Комнатка небольшая, как гостиничный номер. Телевизор, кровать, письменный стол, второй, журнальный, с двумя креслами, два стула. Холодильник. Старлей открыл. Он был забит. Видимо, свои расстарались. И водочка, и всякие нарезки, и маслины, и крабы, и печень трески, икорка, фрукты и шампанское. А может быть, парень уже думает о Новом годе и кого-то ждет в гости. Ундину с рыжей челкой. «Мысль не нова, но своевременна» — как любил повторять Климов. От обилия жратвы у сыщика заурчало в животе, и он захлопнул дверцу. Надя объявила бойкот, теперь не встает вместе с ним и не готовит ему завтрак. Сергей выпил утром лишь чашку кофе и съел хлеб с маслом.

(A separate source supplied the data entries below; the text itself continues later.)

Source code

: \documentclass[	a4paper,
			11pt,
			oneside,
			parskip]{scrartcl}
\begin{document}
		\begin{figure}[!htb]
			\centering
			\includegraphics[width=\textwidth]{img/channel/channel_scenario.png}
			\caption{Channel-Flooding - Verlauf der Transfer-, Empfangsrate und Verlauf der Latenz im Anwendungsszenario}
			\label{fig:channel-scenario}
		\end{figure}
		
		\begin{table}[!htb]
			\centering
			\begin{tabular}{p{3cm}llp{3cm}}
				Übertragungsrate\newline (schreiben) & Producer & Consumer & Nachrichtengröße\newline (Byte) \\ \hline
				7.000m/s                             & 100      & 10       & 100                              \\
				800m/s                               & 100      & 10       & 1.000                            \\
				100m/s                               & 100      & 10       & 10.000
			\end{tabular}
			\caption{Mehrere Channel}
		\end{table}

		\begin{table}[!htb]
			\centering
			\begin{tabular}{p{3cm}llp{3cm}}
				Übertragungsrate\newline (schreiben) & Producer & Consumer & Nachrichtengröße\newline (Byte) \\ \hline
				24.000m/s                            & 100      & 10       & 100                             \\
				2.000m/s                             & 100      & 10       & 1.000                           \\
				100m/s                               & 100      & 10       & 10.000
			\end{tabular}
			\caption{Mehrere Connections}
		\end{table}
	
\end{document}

Воздух в комнате висел спертый, тяжелый, но помимо привычных запахов: табака, спиртовых паров — примешивался еще один, хорошо знакомый Кравцу. Запах крови. Обоняние у старшего лейтенанта было редкостное, из него бы получился талантливый парфюмер, более удачливый, чем мент. Он хотел уже выйти в коридор проветриться, но на пороге остановился, вернулся в комнату, огляделся. Заглянул под кровать: пусто. Возвратился в прихожую, открыл дверь туалета, включил свет, закрыл, распахнул дверь ванной и остолбенел: в ней с перерезанным горлом лежал Власов.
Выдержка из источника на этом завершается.